Check each line of the listing for the string "cases". Copy those where it appears.

———

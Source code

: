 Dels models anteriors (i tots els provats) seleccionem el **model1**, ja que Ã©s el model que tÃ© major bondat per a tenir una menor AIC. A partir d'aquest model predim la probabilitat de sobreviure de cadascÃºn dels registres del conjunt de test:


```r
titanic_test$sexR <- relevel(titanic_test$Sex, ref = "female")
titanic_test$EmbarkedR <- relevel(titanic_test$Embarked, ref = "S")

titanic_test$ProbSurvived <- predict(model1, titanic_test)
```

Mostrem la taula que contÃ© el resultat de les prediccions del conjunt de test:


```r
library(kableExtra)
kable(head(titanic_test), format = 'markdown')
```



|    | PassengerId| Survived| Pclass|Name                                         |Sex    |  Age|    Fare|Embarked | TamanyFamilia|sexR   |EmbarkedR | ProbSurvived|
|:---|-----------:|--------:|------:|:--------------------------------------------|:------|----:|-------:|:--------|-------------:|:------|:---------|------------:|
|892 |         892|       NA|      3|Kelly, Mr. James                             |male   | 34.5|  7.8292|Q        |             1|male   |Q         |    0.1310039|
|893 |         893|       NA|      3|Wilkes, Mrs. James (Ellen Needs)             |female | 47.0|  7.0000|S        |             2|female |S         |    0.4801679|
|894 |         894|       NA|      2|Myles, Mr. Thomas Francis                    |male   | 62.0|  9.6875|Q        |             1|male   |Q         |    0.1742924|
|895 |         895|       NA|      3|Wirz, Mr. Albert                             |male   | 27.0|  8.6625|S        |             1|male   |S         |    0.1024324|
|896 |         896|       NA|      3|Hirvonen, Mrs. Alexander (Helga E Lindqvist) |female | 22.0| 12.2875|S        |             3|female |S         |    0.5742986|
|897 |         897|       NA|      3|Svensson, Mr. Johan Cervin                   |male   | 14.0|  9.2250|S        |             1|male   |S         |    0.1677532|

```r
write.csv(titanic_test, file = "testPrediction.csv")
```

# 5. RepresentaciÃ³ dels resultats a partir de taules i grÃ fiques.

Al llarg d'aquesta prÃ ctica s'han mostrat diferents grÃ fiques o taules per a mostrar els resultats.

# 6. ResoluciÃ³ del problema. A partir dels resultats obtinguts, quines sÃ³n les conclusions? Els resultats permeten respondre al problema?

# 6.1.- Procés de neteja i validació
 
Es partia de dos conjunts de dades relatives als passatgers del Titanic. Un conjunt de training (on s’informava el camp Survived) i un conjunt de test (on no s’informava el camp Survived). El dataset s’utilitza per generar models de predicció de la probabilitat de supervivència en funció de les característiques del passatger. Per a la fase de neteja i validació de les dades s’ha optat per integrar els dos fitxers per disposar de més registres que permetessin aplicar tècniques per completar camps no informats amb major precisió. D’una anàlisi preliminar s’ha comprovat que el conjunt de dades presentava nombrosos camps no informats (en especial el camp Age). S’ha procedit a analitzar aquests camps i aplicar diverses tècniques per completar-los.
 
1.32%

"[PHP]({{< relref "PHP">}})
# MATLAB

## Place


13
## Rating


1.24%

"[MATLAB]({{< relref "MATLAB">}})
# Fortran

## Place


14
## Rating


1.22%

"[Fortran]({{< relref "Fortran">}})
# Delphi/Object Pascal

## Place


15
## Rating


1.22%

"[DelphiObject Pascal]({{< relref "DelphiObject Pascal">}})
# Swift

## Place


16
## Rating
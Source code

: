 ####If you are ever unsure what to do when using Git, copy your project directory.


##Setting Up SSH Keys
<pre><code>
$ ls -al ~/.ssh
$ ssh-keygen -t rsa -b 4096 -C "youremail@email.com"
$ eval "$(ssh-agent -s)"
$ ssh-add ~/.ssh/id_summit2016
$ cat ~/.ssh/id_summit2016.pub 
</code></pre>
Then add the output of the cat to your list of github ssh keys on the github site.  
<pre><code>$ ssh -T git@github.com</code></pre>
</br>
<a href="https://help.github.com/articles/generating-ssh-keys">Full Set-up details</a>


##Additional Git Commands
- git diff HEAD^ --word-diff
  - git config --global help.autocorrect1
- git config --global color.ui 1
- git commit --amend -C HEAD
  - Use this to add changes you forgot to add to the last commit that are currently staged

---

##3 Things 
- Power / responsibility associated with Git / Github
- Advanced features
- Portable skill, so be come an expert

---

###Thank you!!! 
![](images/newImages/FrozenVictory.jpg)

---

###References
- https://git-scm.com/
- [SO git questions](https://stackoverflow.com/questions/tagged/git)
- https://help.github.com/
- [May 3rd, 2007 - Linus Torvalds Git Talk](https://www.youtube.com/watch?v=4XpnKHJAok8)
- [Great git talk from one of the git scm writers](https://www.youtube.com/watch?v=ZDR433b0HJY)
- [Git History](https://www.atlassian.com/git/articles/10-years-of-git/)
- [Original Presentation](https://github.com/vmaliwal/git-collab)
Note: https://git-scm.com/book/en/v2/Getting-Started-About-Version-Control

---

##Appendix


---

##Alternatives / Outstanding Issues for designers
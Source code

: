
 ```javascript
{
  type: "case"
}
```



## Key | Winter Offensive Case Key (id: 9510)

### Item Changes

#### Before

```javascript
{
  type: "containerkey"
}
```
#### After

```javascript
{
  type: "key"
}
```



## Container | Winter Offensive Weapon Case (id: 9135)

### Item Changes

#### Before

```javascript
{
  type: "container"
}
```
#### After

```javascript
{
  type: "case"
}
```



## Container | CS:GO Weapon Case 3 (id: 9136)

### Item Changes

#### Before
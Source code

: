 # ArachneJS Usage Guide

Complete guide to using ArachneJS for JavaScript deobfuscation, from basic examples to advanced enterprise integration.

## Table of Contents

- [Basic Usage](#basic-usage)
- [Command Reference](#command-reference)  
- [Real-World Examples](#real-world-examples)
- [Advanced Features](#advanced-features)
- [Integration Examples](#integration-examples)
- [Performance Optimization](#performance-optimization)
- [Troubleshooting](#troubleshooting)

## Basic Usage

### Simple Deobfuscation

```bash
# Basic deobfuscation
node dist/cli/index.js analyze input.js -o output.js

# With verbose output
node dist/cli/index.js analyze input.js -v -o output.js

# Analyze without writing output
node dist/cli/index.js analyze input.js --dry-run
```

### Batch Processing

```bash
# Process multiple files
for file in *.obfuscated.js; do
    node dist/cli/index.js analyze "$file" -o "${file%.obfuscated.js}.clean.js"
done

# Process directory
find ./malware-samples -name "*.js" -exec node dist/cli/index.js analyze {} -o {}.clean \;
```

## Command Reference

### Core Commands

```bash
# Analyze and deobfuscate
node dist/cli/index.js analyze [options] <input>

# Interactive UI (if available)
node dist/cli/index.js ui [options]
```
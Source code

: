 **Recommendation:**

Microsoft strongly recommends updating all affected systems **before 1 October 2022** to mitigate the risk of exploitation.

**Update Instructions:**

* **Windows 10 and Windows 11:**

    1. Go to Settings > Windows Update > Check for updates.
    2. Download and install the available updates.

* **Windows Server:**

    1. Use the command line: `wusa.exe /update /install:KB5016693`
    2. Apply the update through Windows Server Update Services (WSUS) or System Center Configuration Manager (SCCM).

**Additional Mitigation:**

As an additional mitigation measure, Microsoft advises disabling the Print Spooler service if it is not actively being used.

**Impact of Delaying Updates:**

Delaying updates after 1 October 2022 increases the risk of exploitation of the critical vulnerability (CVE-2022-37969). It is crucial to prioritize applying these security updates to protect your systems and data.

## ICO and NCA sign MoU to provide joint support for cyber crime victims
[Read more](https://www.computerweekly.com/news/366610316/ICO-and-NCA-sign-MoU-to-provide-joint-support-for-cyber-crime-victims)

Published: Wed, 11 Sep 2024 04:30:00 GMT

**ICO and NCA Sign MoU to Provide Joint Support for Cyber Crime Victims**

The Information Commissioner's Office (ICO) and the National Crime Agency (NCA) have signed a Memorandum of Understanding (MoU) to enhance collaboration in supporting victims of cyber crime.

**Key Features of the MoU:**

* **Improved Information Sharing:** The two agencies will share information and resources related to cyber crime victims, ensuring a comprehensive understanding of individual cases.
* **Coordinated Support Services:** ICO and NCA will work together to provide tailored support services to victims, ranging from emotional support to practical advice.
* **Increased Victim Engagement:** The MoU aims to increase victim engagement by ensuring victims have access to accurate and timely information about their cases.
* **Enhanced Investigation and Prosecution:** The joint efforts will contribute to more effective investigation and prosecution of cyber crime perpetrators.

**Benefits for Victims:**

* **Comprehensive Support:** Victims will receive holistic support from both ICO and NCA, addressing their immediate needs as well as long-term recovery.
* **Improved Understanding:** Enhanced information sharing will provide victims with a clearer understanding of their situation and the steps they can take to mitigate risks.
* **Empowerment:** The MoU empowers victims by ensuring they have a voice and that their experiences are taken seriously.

———

### Response to the task:
* **Improved Information Sharing:** The two agencies will share information and resources related to cyber crime victims, ensuring a comprehensive understanding of individual cases.
* **Increased Victim Engagement:** The MoU aims to increase victim engagement by ensuring victims have access to accurate and timely information about their cases.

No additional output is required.